Records from a dataset

______

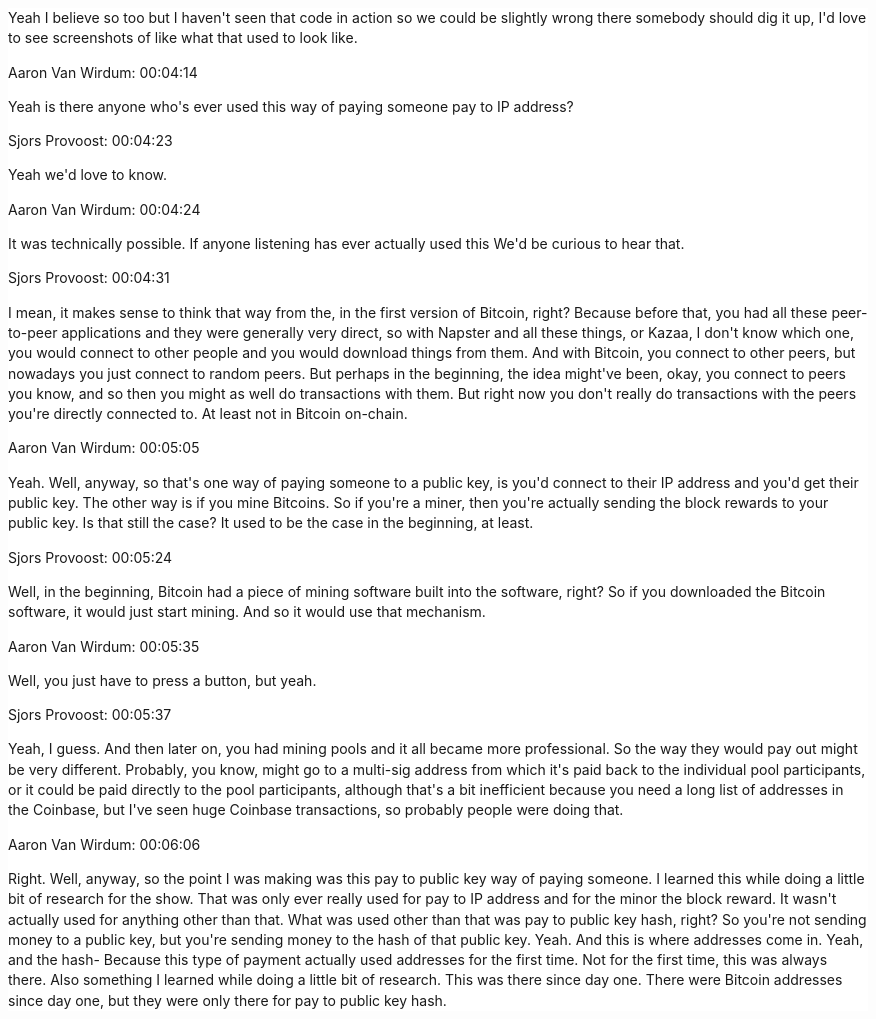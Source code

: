 Yeah I believe so too but I haven't seen that code in action so we could be slightly wrong there somebody should dig it up, I'd love to see screenshots of like what that used to look like.

Aaron Van Wirdum: 00:04:14

 Yeah is there anyone who's ever used this way of paying someone pay to IP address?

Sjors Provoost: 00:04:23

Yeah we'd love to know.

Aaron Van Wirdum: 00:04:24

It was technically possible. If anyone listening has ever actually used this We'd be curious to hear that.

Sjors Provoost: 00:04:31

I mean, it makes sense to think that way from the, in the first version of Bitcoin, right? Because before that, you had all these peer-to-peer applications and they were generally very direct, so with Napster and all these things, or Kazaa, I don't know which one, you would connect to other people and you would download things from them. And with Bitcoin, you connect to other peers, but nowadays you just connect to random peers. But perhaps in the beginning, the idea might've been, okay, you connect to peers you know, and so then you might as well do transactions with them. But right now you don't really do transactions with the peers you're directly connected to. At least not in Bitcoin on-chain.

Aaron Van Wirdum: 00:05:05

Yeah. Well, anyway, so that's one way of paying someone to a public key, is you'd connect to their IP address and you'd get their public key. The other way is if you mine Bitcoins. So if you're a miner, then you're actually sending the block rewards to your public key. Is that still the case? It used to be the case in the beginning, at least.

Sjors Provoost: 00:05:24

Well, in the beginning, Bitcoin had a piece of mining software built into the software, right? So if you downloaded the Bitcoin software, it would just start mining. And so it would use that mechanism.

Aaron Van Wirdum: 00:05:35

Well, you just have to press a button, but yeah.

Sjors Provoost: 00:05:37

Yeah, I guess. And then later on, you had mining pools and it all became more professional. So the way they would pay out might be very different. Probably, you know, might go to a multi-sig address from which it's paid back to the individual pool participants, or it could be paid directly to the pool participants, although that's a bit inefficient because you need a long list of addresses in the Coinbase, but I've seen huge Coinbase transactions, so probably people were doing that.

Aaron Van Wirdum: 00:06:06

Right. Well, anyway, so the point I was making was this pay to public key way of paying someone. I learned this while doing a little bit of research for the show. That was only ever really used for pay to IP address and for the minor the block reward. It wasn't actually used for anything other than that. What was used other than that was pay to public key hash, right? So you're not sending money to a public key, but you're sending money to the hash of that public key. Yeah. And this is where addresses come in. Yeah, and the hash- Because this type of payment actually used addresses for the first time. Not for the first time, this was always there. Also something I learned while doing a little bit of research. This was there since day one. There were Bitcoin addresses since day one, but they were only there for pay to public key hash.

______

* [WHAT IS REQUIRED]: Retype the records above, but only those lines that fall between the line containing "Sjors Provoost: 00:04:23" and the line containing "Sjors Provoost: 00:04:31", with both of those lines included, exactly as written.

* [RESULT OF THE TASK]:
Sjors Provoost: 00:04:23

Yeah we'd love to know.

Aaron Van Wirdum: 00:04:24

It was technically possible. If anyone listening has ever actually used this We'd be curious to hear that.

Sjors Provoost: 00:04:31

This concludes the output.